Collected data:
= Beginning of Section =
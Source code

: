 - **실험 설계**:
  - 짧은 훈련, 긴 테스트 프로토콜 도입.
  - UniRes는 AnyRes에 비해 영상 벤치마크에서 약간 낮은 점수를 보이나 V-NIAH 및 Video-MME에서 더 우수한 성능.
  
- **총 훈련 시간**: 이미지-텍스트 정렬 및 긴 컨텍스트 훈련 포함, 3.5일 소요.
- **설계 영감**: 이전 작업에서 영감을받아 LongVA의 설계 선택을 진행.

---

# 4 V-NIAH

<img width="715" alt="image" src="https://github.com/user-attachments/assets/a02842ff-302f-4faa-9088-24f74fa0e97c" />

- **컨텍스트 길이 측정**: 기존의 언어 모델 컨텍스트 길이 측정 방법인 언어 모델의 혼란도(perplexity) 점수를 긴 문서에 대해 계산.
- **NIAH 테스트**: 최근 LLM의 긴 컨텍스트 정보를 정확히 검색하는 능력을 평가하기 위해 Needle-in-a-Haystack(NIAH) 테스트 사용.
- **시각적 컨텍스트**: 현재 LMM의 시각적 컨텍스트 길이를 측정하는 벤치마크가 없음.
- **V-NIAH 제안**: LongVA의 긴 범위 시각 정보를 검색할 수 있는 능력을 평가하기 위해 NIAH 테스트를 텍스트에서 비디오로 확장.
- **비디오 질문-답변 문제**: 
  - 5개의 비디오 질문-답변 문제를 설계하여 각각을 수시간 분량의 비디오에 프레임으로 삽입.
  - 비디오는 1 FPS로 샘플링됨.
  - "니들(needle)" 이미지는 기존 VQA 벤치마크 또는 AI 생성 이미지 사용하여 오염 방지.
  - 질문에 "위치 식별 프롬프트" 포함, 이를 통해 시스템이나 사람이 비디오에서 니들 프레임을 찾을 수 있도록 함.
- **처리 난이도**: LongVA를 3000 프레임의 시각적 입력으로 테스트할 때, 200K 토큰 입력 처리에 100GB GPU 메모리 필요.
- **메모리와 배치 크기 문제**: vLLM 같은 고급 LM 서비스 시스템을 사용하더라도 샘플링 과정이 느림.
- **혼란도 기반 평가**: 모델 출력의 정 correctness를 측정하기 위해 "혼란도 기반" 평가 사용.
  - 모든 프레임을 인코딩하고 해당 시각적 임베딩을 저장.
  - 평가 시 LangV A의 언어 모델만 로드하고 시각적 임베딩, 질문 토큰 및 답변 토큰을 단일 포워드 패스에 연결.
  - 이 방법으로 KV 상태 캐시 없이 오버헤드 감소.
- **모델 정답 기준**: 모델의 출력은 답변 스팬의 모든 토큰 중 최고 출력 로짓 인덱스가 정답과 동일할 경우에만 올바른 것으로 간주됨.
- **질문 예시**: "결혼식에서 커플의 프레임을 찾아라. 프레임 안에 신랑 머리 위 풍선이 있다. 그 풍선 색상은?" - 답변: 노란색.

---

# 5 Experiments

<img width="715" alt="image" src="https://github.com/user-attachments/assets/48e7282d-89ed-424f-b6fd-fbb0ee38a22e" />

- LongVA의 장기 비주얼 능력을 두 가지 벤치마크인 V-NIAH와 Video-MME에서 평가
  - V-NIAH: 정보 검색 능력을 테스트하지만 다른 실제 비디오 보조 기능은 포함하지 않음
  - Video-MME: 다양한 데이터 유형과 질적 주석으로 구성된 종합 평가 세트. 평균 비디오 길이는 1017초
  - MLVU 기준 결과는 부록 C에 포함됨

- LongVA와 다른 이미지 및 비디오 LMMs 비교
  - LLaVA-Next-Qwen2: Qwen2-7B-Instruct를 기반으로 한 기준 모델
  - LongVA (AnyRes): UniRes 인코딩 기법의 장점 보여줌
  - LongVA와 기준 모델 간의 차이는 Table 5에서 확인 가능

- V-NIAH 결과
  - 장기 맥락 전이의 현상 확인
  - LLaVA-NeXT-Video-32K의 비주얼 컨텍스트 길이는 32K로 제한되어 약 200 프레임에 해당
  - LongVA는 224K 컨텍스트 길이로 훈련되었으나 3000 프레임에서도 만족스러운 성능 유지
= End of Section =
- _WORK REQUEST_
Copy each line in the data that holds the word "평가하기".

- _RESPONSE TO THE TASK_
- **NIAH 테스트**: 최근 LLM의 긴 컨텍스트 정보를 정확히 검색하는 능력을 평가하기 위해 Needle-in-a-Haystack(NIAH) 테스트 사용.
- **V-NIAH 제안**: LongVA의 긴 범위 시각 정보를 검색할 수 있는 능력을 평가하기 위해 NIAH 테스트를 텍스트에서 비디오로 확장.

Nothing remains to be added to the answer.